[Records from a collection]
====================
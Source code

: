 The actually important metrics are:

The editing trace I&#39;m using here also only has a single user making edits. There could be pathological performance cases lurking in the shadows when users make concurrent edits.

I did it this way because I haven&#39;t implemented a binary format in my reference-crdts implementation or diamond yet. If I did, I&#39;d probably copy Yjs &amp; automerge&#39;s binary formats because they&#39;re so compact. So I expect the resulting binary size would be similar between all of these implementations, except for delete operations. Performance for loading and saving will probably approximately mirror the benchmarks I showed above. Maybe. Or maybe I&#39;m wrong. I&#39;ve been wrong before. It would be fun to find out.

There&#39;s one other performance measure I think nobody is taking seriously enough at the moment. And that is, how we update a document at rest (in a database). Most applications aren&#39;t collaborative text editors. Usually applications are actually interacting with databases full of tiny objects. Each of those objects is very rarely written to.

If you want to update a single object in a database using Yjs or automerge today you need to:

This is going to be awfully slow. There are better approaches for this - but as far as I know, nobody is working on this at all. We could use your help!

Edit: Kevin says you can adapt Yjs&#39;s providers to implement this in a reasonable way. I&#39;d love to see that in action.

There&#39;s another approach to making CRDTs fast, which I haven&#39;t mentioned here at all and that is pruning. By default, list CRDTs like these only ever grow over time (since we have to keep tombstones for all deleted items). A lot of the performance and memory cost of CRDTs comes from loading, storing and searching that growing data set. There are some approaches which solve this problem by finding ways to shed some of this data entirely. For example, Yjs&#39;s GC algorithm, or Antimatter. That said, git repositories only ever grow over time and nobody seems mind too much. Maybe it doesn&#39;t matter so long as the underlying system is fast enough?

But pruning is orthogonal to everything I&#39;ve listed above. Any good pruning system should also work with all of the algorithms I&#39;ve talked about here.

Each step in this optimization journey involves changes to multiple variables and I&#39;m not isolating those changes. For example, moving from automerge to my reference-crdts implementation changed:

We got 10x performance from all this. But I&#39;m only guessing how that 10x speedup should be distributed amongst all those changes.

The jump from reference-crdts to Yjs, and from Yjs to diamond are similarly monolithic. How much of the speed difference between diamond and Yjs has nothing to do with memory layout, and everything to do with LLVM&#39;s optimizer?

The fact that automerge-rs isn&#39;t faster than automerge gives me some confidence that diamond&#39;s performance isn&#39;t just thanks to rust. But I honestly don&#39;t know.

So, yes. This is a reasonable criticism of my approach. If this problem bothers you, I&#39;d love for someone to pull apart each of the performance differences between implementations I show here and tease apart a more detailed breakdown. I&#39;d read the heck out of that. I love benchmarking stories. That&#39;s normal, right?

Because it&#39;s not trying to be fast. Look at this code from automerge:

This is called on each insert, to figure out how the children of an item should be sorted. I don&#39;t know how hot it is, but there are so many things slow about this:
====================
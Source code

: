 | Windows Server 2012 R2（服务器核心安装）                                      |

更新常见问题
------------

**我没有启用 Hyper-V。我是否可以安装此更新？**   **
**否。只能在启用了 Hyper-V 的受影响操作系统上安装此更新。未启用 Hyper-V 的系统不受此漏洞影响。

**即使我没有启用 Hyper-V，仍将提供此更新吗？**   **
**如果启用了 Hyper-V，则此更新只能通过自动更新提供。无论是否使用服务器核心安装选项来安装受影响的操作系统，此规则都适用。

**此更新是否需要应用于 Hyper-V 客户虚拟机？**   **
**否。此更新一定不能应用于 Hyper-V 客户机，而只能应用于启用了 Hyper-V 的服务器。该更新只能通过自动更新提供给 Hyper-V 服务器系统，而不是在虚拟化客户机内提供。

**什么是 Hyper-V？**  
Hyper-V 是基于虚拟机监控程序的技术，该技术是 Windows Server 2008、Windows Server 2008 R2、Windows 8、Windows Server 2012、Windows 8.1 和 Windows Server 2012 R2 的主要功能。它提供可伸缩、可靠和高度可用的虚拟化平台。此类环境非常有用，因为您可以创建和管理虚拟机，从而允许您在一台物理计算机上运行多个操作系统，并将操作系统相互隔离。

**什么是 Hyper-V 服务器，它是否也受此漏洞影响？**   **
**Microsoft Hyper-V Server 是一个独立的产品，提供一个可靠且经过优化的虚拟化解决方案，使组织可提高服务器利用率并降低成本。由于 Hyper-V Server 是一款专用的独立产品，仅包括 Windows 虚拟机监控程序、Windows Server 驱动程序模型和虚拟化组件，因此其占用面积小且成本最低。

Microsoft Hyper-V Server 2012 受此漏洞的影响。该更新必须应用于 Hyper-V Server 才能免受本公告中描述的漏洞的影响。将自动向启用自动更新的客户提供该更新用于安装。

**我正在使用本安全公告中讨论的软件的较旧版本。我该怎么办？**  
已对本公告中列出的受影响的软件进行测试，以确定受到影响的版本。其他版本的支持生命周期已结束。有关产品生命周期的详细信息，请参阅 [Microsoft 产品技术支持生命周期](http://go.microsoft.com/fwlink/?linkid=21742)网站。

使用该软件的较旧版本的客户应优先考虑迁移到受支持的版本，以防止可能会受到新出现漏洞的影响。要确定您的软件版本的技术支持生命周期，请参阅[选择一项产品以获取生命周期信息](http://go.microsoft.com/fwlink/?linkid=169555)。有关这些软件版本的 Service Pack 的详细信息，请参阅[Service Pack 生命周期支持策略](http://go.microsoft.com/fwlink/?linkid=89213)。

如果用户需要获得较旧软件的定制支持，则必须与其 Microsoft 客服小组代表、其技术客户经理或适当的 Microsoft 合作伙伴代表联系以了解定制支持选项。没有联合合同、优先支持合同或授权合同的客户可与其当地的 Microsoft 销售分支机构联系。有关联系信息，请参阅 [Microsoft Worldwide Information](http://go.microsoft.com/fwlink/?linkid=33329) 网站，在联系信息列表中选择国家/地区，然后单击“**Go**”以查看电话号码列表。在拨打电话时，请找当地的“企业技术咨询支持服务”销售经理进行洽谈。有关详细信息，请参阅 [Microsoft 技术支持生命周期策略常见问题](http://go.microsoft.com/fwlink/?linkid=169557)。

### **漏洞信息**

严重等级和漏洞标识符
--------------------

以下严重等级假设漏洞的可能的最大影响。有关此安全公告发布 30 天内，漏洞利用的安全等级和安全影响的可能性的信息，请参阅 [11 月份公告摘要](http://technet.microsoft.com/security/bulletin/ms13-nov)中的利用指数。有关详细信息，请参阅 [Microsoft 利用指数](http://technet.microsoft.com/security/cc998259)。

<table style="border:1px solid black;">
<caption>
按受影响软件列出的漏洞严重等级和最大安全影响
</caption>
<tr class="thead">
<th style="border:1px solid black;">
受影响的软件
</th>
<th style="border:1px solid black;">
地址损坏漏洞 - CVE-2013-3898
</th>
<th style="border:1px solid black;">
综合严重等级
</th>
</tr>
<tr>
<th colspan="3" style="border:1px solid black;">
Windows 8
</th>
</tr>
====================
## Your instructions
Starting with the line above that holds "Edit: Kevin says" and stopping with the line that holds "Because it&#39;s not", reproduce each line exactly, omitting all other lines.

## Written answer
Edit: Kevin says you can adapt Yjs&#39;s providers to implement this in a reasonable way. I&#39;d love to see that in action.

There&#39;s another approach to making CRDTs fast, which I haven&#39;t mentioned here at all and that is pruning. By default, list CRDTs like these only ever grow over time (since we have to keep tombstones for all deleted items). A lot of the performance and memory cost of CRDTs comes from loading, storing and searching that growing data set. There are some approaches which solve this problem by finding ways to shed some of this data entirely. For example, Yjs&#39;s GC algorithm, or Antimatter. That said, git repositories only ever grow over time and nobody seems mind too much. Maybe it doesn&#39;t matter so long as the underlying system is fast enough?

But pruning is orthogonal to everything I&#39;ve listed above. Any good pruning system should also work with all of the algorithms I&#39;ve talked about here.

Each step in this optimization journey involves changes to multiple variables and I&#39;m not isolating those changes. For example, moving from automerge to my reference-crdts implementation changed:

We got 10x performance from all this. But I&#39;m only guessing how that 10x speedup should be distributed amongst all those changes.

The jump from reference-crdts to Yjs, and from Yjs to diamond are similarly monolithic. How much of the speed difference between diamond and Yjs has nothing to do with memory layout, and everything to do with LLVM&#39;s optimizer?

The fact that automerge-rs isn&#39;t faster than automerge gives me some confidence that diamond&#39;s performance isn&#39;t just thanks to rust. But I honestly don&#39;t know.

So, yes. This is a reasonable criticism of my approach. If this problem bothers you, I&#39;d love for someone to pull apart each of the performance differences between implementations I show here and tease apart a more detailed breakdown. I&#39;d read the heck out of that. I love benchmarking stories. That&#39;s normal, right?

Because it&#39;s not trying to be fast. Look at this code from automerge:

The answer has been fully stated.